Stored data:
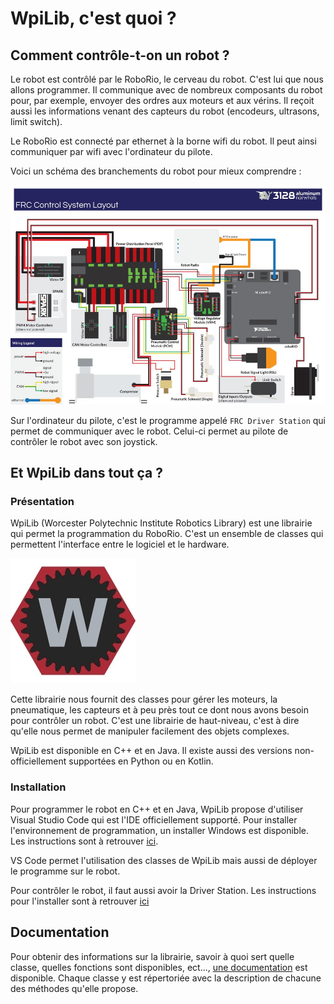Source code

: # WpiLib, c'est quoi ?

## Comment contrôle-t-on un robot ?

Le robot est contrôlé par le RoboRio, le cerveau du robot. C'est lui que nous allons programmer. Il communique avec de nombreux composants du robot pour, par exemple, envoyer des ordres aux moteurs et aux vérins. Il reçoit aussi les informations venant des capteurs du robot (encodeurs, ultrasons, limit switch). 

Le RoboRio est connecté par ethernet à la borne wifi du robot. Il peut ainsi communiquer par wifi avec l'ordinateur du pilote.

Voici un schéma des branchements du robot pour mieux comprendre :

![RoboRio](img/Schema.jpg)

Sur l'ordinateur du pilote, c'est le programme appelé `FRC Driver Station` qui permet de communiquer avec le robot. Celui-ci permet au pilote de contrôler le robot avec son joystick.


## Et WpiLib dans tout ça ?

### Présentation

WpiLib (Worcester Polytechnic Institute Robotics Library) est une librairie qui permet la programmation du RoboRio. C'est un ensemble de classes qui permettent l'interface entre le logiciel et le hardware.

![WpiLib](img/Wpilib.jpg)

Cette librairie nous fournit des classes pour gérer les moteurs, la pneumatique, les capteurs et à peu près tout ce dont nous avons besoin pour contrôler un robot. C'est une librairie de haut-niveau, c'est à dire qu'elle nous permet de manipuler facilement des objets complexes.

WpiLib est disponible en C++ et en Java. Il existe aussi des versions non-officiellement supportées en Python ou en Kotlin.


### Installation

Pour programmer le robot en C++ et en Java, WpiLib propose d'utiliser Visual Studio Code qui est l'IDE officiellement supporté.
Pour installer l'environnement de programmation, un installer Windows est disponible. Les instructions sont à retrouver [ici](https://wpilib.screenstepslive.com/s/currentCS/m/cpp/l/1027500-installing-c-and-java-development-tools-for-frc).

VS Code permet l'utilisation des classes de WpiLib mais aussi de déployer le programme sur le robot.

Pour contrôler le robot, il faut aussi avoir la Driver Station. Les instructions pour l'installer sont à retrouver [ici](https://wpilib.screenstepslive.com/s/currentCS/m/getting_started/l/1004055-installing-the-frc-update-suite-all-languages)


## Documentation

Pour obtenir des informations sur la librairie, savoir à quoi sert quelle classe, quelles fonctions sont disponibles, ect..., [une documentation](http://first.wpi.edu/FRC/roborio/release/docs/cpp/) est disponible. Chaque classe y est répertoriée avec la description de chacune des méthodes qu'elle propose.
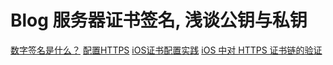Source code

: # Blog 服务器证书签名, 浅谈公钥与私钥

[数字签名是什么？](http://www.ruanyifeng.com/blog/2011/08/what_is_a_digital_signature.html)
[配置HTTPS](https://www.wosign.com/marketing/ios_setting_https.htm)
[iOS证书配置实践](https://www.jianshu.com/p/fce459fbd10f)
[iOS 中对 HTTPS 证书链的验证](http://ios.jobbole.com/89070/)


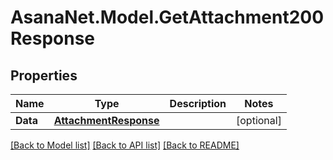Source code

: # AsanaNet.Model.GetAttachment200Response

## Properties

Name | Type | Description | Notes
------------ | ------------- | ------------- | -------------
**Data** | [**AttachmentResponse**](AttachmentResponse.md) |  | [optional] 

[[Back to Model list]](../README.md#documentation-for-models) [[Back to API list]](../README.md#documentation-for-api-endpoints) [[Back to README]](../README.md)

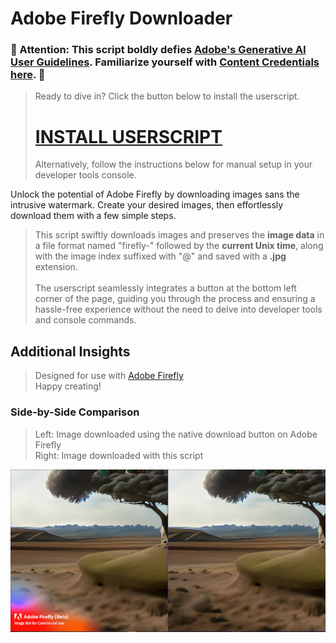 # Adobe Firefly Downloader

### 🚨 Attention: This script boldly defies [Adobe's Generative AI User Guidelines](https://www.adobe.com/legal/licenses-terms/adobe-gen-ai-user-guidelines.html). Familiarize yourself with [Content Credentials here](https://www.adobe.com/go/CAI-HelpX-GenerativeAI-ContentCredentials). 🚨

> Ready to dive in? Click the button below to install the userscript.
> # [INSTALL USERSCRIPT](https://github.com/abdul97233/adobe-firefly-downloader/raw/main/adobefirefly-dl.user.js)
> Alternatively, follow the instructions below for manual setup in your developer tools console.

Unlock the potential of Adobe Firefly by downloading images sans the intrusive watermark. Create your desired images, then effortlessly download them with a few simple steps.

> This script swiftly downloads images and preserves the **image data** in a file format named "firefly-" followed by the **current Unix time**, along with the image index suffixed with "@" and saved with a **.jpg** extension. <br/><br/>
> The userscript seamlessly integrates a button at the bottom left corner of the page, guiding you through the process and ensuring a hassle-free experience without the need to delve into developer tools and console commands.

## Additional Insights

> Designed for use with [Adobe Firefly](https://firefly.adobe.com)<br/>
> Happy creating!

### Side-by-Side Comparison
> Left: Image downloaded using the native download button on Adobe Firefly<br/>
> Right: Image downloaded with this script
<img src="./showcase.png"/>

# Work to be completed
In the records, find every line that has the string "Driver" and copy it.

# Finished task
Sur l'ordinateur du pilote, c'est le programme appelé `FRC Driver Station` qui permet de communiquer avec le robot. Celui-ci permet au pilote de contrôler le robot avec son joystick.
Pour contrôler le robot, il faut aussi avoir la Driver Station. Les instructions pour l'installer sont à retrouver [ici](https://wpilib.screenstepslive.com/s/currentCS/m/getting_started/l/1004055-installing-the-frc-update-suite-all-languages)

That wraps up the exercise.